I didn’t set out to give Ruth emotional challenges. I think that they have just evolved with the plot. In some ways I think (hope!) that the fact that I don’t know what will happen to Ruth and Nelson makes their relationship more real. But I suppose that, having given Ruth a difficult personal situation, I didn’t want to get out of it by using some omniscient author device (she isn’t pregnant after all! Someone conveniently dies!). I wanted her to go through the whole thing, the logistics, the heartbreak, all of it.


I will never forget being on a panel with you and you saying that you would kill Alice if the plot demanded it. Do you still feel the same way? Do you feel involved with Alice? Sometimes I feel I am too involved with Ruth.


I know exactly what you mean about feeling over-involved with your central character. We’ve both spent years honing them until they feel like relatives! I always know I’ve been working too hard when I go into a clothes shop and think ‘Alice would like that coat,’ as if she was flesh and blood. I suspect it would actually hurt a great deal to kill her off. There’s a point in RIVER OF SOULS when one of my favourite characters is very close to death, and writing the scenes when he was in peril was acutely painful. I realised I couldn’t possibly send him to a watery grave.

One last question for you, Elly. Your husband is an archaeologist; does he ever grow tired of being asked questions? I envy you having an expert in the house!


I was scared at that moment in RIVER OF SOULS too. I thought – she wouldn’t, would she? I think it is good to retain this tension. After all, people die in life – however much we love them – and fiction shouldn’t really feel that much safer. Having said that, there is something curiously comforting about fiction with a returning main character. I would feel very upset if something happened to Alice. I always want her to have better luck in love too…

My resident archaeologist. Well, I have to say that I don’t ask him that much. One of the most helpful things Andy had done is to put me in touch with experts who will answer my questions. I don’t like talking about my work at home and Andy hasn’t even read all the books. He is supportive though as are our teenage children.
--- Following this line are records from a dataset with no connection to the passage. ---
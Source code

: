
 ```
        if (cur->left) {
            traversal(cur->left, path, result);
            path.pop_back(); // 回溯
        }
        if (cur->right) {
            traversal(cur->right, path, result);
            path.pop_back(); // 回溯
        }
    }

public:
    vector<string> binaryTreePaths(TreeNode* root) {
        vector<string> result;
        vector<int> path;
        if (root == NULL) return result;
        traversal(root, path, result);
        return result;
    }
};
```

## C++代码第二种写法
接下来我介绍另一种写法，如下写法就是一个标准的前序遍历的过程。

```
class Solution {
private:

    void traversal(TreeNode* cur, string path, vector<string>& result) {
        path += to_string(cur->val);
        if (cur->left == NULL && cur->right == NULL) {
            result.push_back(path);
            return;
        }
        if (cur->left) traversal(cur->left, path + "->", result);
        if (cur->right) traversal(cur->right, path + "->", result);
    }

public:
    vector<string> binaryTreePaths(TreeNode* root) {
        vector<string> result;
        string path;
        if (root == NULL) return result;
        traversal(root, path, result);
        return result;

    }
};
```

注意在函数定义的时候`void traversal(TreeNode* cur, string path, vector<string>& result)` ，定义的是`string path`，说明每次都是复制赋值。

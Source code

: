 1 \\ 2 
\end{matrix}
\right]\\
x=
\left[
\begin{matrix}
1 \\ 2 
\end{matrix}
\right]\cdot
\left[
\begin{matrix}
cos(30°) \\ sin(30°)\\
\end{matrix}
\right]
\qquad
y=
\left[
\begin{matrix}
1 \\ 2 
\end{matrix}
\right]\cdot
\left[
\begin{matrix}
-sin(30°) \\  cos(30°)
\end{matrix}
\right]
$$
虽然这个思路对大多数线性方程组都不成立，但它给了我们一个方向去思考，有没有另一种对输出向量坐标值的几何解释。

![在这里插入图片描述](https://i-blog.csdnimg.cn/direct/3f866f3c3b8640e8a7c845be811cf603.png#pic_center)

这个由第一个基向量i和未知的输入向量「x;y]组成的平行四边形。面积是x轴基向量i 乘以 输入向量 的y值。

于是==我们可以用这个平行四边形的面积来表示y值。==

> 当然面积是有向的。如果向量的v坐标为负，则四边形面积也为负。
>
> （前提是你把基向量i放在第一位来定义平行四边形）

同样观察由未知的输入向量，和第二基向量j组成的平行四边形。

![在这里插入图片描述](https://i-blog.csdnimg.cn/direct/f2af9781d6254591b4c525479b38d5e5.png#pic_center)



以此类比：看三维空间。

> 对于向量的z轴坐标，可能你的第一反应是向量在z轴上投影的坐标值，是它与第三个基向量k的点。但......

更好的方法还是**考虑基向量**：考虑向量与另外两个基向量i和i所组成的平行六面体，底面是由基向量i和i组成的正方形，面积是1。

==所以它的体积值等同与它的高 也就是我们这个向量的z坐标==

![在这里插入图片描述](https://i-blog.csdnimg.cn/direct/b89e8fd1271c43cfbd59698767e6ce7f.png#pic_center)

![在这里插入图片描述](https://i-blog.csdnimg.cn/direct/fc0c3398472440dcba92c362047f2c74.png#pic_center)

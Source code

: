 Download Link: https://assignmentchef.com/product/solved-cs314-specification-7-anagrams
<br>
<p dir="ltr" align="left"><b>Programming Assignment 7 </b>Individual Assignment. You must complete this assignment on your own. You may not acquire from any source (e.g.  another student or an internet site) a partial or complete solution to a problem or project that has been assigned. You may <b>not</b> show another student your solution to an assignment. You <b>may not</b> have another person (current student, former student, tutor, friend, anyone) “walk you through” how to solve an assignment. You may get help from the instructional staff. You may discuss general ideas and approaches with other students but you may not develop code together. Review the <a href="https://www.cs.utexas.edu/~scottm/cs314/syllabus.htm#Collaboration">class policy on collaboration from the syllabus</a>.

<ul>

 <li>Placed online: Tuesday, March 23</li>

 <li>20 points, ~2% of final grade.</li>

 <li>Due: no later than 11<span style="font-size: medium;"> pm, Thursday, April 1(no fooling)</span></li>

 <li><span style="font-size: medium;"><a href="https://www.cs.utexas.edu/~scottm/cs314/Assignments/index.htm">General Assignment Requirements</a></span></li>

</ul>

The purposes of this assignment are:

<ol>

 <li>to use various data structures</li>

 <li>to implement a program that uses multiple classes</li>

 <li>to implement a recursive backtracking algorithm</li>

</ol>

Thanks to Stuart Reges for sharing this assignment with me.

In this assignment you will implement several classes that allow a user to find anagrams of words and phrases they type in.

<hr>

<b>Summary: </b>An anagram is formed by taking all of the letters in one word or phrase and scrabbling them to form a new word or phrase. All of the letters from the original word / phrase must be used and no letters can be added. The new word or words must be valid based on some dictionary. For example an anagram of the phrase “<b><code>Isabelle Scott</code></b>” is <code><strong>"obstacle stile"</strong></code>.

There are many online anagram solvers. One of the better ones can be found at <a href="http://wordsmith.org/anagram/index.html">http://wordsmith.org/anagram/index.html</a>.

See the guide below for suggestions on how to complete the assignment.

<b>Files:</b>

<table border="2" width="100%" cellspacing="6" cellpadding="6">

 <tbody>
Last question for you: who would play Alice in the TV version?


I know exactly what you mean about keeping home and work life separate, my husband Dave is a writer too. I suspect that we’d drive each other mad if we talked about work all the time, so we limit ourselves to specific slots in the day!

And finally, if I had my pick of actresses to play Alice on TV it would have to be the excellent Carey Mulligan. She’s got such a brilliant ability to appear strong one minute, frail the next. It’s a pipe dream, but who knows? One day we may both get lucky and see our series on the screen. It’s been such a pleasure talking to you, Elly.


Carey Mulligan would be fantastic as Alice. I’ve always thought that Ruth Jones or Eva Myles would be good as Ruth. I guess that, somewhere in my head, Ruth is Welsh!

Lovely to talk to you, Kate. Good luck with everything.